Collected data entries:
"""

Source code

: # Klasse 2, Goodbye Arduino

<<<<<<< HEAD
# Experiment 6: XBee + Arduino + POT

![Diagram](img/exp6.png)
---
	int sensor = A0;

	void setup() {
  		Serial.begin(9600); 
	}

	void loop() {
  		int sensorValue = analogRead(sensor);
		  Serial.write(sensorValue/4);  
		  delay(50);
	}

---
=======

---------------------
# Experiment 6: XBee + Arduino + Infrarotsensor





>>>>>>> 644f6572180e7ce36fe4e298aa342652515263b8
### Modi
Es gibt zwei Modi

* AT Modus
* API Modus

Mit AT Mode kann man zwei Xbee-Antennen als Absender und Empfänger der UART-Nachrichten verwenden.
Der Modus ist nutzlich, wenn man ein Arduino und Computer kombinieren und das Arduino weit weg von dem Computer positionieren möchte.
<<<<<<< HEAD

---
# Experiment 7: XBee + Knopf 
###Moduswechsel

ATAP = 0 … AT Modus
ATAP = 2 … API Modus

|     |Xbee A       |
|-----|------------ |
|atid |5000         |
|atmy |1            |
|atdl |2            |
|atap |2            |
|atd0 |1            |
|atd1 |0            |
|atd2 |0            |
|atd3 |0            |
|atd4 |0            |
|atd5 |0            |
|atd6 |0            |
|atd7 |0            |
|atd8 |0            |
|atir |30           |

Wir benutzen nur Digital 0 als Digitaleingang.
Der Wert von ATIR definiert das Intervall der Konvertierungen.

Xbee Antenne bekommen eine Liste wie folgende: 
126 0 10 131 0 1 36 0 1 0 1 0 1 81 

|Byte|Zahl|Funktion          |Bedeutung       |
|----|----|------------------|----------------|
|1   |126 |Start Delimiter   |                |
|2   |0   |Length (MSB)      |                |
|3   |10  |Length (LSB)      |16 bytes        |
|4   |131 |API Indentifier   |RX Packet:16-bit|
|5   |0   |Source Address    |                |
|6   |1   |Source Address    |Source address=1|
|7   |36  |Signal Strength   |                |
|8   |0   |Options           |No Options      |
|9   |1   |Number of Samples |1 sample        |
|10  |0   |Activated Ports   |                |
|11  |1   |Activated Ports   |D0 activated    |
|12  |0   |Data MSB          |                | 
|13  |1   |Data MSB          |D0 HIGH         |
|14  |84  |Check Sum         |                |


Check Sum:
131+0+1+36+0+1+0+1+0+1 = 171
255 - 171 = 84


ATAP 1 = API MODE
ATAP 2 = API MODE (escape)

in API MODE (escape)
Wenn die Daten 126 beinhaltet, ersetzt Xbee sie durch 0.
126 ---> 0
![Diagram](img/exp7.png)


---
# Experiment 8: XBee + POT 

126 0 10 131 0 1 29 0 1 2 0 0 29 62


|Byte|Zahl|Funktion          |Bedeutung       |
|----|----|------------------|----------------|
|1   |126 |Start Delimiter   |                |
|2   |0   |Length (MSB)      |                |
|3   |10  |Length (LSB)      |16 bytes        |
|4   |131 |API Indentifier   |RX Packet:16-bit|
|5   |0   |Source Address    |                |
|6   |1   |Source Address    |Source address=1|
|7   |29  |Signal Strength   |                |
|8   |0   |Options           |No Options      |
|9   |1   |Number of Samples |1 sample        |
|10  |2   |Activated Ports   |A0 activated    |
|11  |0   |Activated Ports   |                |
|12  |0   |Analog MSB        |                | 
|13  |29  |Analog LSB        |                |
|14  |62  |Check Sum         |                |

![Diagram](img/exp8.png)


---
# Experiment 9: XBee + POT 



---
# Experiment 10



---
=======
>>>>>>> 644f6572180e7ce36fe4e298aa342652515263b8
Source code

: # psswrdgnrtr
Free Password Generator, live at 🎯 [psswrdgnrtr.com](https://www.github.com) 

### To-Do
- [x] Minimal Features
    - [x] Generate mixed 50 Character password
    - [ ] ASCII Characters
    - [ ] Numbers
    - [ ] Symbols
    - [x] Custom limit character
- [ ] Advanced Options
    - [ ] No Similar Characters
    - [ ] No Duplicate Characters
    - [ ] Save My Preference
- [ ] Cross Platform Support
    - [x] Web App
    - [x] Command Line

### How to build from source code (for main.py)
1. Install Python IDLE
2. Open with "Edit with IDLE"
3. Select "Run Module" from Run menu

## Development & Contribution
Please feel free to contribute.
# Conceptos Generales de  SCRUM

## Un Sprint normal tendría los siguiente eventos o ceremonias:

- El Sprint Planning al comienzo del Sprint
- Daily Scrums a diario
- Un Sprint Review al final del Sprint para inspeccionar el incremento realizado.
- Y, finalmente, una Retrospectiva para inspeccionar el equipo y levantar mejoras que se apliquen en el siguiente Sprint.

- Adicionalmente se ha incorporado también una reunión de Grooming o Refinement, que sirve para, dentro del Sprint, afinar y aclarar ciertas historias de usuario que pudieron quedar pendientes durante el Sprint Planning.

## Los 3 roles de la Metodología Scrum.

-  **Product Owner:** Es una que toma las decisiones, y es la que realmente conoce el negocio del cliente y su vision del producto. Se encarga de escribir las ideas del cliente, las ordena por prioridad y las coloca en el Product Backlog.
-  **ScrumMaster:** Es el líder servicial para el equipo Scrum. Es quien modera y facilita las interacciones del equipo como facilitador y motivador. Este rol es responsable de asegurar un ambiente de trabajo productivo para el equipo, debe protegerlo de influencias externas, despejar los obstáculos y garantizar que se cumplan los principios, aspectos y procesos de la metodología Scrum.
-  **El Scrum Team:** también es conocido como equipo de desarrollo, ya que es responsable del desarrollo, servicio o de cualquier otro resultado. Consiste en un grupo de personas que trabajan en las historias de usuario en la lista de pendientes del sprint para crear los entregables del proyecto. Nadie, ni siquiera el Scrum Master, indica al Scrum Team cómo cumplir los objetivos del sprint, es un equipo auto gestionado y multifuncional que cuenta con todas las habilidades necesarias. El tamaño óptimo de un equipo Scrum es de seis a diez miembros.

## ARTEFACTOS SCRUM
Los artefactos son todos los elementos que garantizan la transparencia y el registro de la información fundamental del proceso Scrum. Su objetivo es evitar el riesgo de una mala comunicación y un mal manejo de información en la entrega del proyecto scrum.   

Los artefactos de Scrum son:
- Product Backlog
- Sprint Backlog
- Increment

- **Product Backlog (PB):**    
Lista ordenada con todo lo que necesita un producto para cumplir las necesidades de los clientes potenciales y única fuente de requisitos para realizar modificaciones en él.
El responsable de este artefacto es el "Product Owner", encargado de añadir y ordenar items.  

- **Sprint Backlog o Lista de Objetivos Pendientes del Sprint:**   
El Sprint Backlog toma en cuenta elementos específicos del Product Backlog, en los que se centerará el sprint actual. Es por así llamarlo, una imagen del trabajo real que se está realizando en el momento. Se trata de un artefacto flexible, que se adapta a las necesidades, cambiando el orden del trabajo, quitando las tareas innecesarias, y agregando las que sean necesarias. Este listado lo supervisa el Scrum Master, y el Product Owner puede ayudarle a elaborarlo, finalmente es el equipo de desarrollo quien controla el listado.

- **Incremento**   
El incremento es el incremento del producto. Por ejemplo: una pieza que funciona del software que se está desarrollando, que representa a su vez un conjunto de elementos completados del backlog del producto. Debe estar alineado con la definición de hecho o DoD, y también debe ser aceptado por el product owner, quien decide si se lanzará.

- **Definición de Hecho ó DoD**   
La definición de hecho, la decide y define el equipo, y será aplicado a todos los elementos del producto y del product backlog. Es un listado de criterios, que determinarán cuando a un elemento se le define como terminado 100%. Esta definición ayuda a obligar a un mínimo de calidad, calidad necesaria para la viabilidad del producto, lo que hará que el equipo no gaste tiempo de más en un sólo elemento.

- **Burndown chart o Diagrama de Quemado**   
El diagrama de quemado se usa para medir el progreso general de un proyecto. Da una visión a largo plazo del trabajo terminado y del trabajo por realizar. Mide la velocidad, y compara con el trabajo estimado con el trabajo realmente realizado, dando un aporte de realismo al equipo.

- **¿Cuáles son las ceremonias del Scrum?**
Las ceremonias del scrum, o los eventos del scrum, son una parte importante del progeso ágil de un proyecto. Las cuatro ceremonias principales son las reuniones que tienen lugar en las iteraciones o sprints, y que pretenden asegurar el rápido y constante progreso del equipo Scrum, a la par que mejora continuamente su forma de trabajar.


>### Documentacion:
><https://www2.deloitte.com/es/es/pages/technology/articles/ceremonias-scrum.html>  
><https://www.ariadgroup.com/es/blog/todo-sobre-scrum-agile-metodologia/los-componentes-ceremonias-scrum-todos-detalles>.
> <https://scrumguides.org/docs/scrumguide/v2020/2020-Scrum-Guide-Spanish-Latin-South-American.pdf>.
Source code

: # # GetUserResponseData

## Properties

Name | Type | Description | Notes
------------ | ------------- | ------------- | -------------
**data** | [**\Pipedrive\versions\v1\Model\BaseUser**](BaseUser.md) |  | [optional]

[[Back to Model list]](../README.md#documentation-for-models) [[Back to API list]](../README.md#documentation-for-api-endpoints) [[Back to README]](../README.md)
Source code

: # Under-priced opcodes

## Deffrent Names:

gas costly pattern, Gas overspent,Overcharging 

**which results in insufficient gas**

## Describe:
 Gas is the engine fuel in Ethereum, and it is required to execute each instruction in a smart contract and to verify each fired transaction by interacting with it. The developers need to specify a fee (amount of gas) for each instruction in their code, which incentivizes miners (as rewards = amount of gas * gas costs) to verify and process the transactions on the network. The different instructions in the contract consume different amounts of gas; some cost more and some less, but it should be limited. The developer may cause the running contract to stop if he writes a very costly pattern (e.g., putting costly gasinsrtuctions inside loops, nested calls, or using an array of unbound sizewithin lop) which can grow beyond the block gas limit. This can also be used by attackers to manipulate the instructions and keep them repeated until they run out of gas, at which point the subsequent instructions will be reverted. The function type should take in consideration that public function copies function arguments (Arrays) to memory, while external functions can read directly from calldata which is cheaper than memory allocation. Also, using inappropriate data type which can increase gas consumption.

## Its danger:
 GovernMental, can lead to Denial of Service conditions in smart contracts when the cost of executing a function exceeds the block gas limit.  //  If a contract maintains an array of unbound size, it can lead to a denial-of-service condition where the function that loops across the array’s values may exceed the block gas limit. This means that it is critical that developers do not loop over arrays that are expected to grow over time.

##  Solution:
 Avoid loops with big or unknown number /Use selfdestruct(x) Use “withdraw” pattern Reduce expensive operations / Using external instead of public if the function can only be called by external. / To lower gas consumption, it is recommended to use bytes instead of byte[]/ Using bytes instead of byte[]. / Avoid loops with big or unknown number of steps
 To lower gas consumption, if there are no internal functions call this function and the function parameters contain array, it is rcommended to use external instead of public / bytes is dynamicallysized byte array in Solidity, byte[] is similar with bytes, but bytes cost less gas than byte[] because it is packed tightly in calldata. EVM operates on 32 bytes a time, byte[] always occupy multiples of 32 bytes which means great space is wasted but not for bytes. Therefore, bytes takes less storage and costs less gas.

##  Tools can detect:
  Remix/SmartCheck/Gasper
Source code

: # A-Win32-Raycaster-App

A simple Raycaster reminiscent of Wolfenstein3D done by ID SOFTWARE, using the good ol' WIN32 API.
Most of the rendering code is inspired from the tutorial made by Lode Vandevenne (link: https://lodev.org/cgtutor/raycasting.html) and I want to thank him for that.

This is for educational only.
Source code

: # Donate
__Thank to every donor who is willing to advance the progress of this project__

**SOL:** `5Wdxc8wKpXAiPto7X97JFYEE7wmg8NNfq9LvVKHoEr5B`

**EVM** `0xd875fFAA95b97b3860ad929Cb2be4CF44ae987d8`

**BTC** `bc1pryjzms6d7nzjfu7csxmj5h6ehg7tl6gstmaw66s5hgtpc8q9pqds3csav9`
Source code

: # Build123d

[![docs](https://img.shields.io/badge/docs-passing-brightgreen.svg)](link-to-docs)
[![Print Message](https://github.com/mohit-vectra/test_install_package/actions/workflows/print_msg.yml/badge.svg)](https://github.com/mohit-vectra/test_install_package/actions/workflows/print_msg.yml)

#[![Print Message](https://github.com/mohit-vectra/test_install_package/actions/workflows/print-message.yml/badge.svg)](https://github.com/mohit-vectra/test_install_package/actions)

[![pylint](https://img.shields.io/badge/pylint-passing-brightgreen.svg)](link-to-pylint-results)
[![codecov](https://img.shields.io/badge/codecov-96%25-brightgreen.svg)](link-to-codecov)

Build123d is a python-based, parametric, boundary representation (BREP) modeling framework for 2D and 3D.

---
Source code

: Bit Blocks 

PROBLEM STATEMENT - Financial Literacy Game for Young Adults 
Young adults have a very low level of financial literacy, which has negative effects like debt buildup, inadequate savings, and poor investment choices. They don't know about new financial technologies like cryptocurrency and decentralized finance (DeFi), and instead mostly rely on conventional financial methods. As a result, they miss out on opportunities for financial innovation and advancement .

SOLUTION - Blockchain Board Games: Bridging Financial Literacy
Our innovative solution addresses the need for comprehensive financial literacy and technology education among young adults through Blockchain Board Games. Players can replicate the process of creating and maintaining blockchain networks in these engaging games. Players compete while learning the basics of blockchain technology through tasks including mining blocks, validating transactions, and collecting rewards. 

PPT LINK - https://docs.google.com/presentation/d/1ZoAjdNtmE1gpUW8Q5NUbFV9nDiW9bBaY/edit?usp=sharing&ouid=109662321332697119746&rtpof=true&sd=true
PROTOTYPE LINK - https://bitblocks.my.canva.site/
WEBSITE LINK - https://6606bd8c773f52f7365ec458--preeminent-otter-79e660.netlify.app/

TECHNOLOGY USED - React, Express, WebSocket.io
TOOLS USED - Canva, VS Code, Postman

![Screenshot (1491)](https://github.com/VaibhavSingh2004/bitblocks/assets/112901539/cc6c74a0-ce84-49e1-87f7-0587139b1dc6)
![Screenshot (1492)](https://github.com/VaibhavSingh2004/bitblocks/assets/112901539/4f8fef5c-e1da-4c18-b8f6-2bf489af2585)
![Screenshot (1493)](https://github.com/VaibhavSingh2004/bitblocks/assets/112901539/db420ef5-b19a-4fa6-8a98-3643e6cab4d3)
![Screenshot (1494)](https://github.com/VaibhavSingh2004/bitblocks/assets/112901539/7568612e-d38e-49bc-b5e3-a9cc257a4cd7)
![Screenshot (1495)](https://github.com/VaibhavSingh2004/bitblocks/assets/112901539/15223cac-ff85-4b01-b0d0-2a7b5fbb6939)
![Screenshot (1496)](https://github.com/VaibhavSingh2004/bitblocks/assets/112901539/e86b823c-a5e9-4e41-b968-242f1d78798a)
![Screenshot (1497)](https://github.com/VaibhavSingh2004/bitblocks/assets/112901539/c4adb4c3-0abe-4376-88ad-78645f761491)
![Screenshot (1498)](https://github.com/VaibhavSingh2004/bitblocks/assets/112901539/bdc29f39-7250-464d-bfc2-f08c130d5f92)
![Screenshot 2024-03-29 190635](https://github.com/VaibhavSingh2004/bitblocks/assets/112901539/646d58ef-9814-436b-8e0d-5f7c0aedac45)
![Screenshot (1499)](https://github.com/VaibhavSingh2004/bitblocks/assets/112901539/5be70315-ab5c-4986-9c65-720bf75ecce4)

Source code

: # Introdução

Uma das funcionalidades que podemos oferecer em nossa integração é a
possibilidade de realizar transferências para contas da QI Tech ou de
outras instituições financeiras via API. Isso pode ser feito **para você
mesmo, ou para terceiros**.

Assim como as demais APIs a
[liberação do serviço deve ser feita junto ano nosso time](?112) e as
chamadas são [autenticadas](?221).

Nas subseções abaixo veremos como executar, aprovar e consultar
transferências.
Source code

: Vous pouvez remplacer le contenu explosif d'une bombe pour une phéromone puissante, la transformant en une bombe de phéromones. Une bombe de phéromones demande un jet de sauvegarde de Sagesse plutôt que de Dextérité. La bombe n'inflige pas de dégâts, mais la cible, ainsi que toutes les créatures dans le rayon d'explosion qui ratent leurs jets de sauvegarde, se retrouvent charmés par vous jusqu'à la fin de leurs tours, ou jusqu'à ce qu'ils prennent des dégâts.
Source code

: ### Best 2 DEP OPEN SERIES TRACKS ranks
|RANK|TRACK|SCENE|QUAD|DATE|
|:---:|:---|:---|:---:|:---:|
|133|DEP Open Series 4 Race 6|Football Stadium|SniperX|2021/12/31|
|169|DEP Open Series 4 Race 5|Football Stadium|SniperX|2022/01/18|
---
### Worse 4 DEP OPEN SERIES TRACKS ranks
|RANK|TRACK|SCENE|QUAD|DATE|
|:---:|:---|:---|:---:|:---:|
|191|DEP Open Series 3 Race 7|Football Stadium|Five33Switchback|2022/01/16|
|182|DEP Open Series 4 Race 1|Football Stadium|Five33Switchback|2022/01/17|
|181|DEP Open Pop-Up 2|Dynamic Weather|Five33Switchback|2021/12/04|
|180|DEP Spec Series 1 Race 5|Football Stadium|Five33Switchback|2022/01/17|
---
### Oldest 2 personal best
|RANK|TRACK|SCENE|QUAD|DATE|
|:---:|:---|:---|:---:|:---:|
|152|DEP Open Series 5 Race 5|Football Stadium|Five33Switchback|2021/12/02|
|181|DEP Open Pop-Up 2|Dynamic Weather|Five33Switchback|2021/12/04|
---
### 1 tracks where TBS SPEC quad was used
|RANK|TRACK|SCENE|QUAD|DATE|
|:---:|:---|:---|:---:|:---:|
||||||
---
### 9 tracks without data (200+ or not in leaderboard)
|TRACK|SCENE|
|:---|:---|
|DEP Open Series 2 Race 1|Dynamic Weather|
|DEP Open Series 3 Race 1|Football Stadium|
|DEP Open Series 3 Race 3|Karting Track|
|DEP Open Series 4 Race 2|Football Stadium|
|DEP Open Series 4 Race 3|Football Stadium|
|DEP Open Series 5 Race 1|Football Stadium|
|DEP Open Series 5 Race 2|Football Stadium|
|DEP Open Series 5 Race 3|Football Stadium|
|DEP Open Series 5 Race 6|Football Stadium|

"""

# WHAT THIS TASK INVOLVES
Starting with the line above that holds "- [ ] Numbers" and stopping with the line that holds "- Y, finalmente, una", reproduce each line exactly, omitting all other lines.

# ANSWER SPACE
    - [ ] Numbers
    - [ ] Symbols
    - [x] Custom limit character
- [ ] Advanced Options
    - [ ] No Similar Characters
    - [ ] No Duplicate Characters
    - [ ] Save My Preference
- [ ] Cross Platform Support
    - [x] Web App
    - [x] Command Line

### How to build from source code (for main.py)
1. Install Python IDLE
2. Open with "Edit with IDLE"
3. Select "Run Module" from Run menu

## Development & Contribution
Please feel free to contribute.
# Conceptos Generales de  SCRUM

## Un Sprint normal tendría los siguiente eventos o ceremonias:

- El Sprint Planning al comienzo del Sprint
- Daily Scrums a diario
- Un Sprint Review al final del Sprint para inspeccionar el incremento realizado.
- Y, finalmente, una Retrospectiva para inspeccionar el equipo y levantar mejoras que se apliquen en el siguiente Sprint.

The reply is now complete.